Histological examination showed a cystic lesion with a fibroconnectival wall lined by odontogenic epithelium. The lumen was occupied by a solid multinodular epithelial proliferation composed of medium-sized pale cells, with focal whorled arrangement, alternating with cribriform areas represented by small cuboidal cells. In this context, single-layered columnar cells with tubular structures, duct-like and with a pseudo-rosettes pattern were observed. Hemorrhage and small calcification were also detected. Necrosis and significant cytoarchitectural atipia were absent (
Figure 7 and
Figure 8).
3. Discussion
AOT is a rare benign epithelial odontogenic tumor and can mimic a follicular or odontogenic cyst. This type of tumor affects women more frequently (1.9:1) in their second decade of life [
18]. It usually occurs in the anterior portion of the upper jaw and the most common site is the canine region. An impacted canine is associated with follicular AOTs in almost 70% of cases [
19]. There are three clinicopathologic variants of AOT, and despite their different locations, the histological appearance of these three lesions remains the same.
The follicular type of AOT typically presents as a round or ovoid unilocular radiolucency with well-defined contours associated with the crown of an unerupted tooth, resembling a dentigerous or follicular cyst.
In contrast, the extrafollicular intraosseous AOT lacks any association with an unerupted tooth. However, it is often found situated between, above, or adjacent to the roots of erupted teeth.
The peripheral variant of AOT manifests as a gingival fibroma or epulis connected to the labial gingiva.
Histologically, it is characterized by sheets of polygonal cells within a fibrous connective tissue matrix. This matrix contains mesenchymal cell populations that produce type I and III collagen, hence classifying AOT as a mixed odontogenic tumor [
20,
21,
22].
Common features of this tumor include KRAS mutations and activation of the mitogen-activated protein kinases pathway, which are also found in certain cancer types [
8]. The diagnosis of AOT is essentially morphology-based, considering its typical histologic features, which aids mostly differential diagnosis with other benign epithelial odontogenic tumors.

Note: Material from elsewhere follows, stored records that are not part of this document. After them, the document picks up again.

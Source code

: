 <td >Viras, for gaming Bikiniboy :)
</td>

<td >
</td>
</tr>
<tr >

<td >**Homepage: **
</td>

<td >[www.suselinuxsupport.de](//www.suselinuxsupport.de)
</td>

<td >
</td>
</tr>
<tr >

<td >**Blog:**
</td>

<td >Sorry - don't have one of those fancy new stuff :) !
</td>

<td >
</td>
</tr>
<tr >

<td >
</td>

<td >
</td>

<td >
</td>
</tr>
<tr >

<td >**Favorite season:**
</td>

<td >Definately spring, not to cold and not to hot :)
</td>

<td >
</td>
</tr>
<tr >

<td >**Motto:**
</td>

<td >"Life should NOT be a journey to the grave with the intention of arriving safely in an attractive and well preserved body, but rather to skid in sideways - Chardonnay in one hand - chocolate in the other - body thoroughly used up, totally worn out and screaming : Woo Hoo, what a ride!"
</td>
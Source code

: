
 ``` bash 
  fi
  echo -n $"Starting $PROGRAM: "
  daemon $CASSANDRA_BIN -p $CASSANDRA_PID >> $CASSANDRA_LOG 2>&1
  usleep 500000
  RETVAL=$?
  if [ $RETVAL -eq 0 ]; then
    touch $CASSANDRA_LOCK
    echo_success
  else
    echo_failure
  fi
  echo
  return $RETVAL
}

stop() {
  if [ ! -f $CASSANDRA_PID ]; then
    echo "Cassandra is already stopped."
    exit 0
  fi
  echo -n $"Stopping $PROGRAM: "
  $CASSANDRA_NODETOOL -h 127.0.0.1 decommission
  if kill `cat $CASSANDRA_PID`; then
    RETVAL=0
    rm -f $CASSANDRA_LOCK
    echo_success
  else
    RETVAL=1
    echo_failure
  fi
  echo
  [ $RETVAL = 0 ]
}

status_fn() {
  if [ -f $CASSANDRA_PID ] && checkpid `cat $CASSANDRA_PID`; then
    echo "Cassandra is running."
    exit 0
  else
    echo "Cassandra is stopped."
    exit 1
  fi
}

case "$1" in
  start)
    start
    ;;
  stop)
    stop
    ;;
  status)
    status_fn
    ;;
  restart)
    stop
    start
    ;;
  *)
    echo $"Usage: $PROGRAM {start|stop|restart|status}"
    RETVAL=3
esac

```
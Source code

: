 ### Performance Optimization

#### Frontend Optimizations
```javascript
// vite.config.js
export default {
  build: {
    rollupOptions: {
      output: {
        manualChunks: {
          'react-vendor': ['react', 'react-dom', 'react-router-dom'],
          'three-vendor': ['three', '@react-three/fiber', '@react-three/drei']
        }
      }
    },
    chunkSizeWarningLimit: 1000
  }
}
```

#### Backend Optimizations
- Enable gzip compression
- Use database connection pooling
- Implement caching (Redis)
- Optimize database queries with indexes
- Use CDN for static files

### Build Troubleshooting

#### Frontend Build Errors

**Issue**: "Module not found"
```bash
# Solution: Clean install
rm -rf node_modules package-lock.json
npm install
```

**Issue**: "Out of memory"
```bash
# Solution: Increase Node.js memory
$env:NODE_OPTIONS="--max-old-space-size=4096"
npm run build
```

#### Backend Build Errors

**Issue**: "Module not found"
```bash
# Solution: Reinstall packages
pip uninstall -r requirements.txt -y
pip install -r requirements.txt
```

Immunohistochemistry does not represent a valid diagnostic tool. In cases of morphology overlapping with other entities of this category, the correlation with clinical and radiologic appearance plays a pivotal role.
Treatment for most lesions typically involves enucleation. While some cases of recurrence have been reported in the literature, only one has been well documented [
23].
The follicular cyst and the odontogenic adenomatoid tumor can both appear clinically and radiographically in a similar manner.
This case was particularly challenging due to the difficulty in establishing a diagnosis based on the radiographic and clinical findings. Both dentigerous cysts and AOT are benign, encapsulated lesions, making enucleation relatively straightforward.
Despite the lesion’s considerable size, the outcome was favorable, with excellent healing and no recurrence observed.
4. Conclusions
In this case, reaching a final diagnosis was challenging without a microscopic examination. The follicular cyst and adenomatoid odontogenic tumor (AOT) can exhibit similar clinical and radiographic presentations. For this reason, an initial differential diagnosis was made, but the final diagnosis was obtained through histological examination. The histological analysis revealed the typical characteristics of an adenomatoid odontogenic tumor. Histopathological analysis is crucial for diagnosing an adenomatoid odontogenic tumor (AOT). While the tumor behavior of AOT is typically non-aggressive, and recurrence is infrequent, it is essential to maintain a high level of clinical suspicion and consider appropriate diagnostic measures to ensure accurate management.
Early diagnosis and enucleation play a crucial role in preventing excessive bone destruction and eventual recurrences cases.
Due to the rarity of this tumor, it is vital that all cases are thoroughly described to contribute valuable insights to the literature.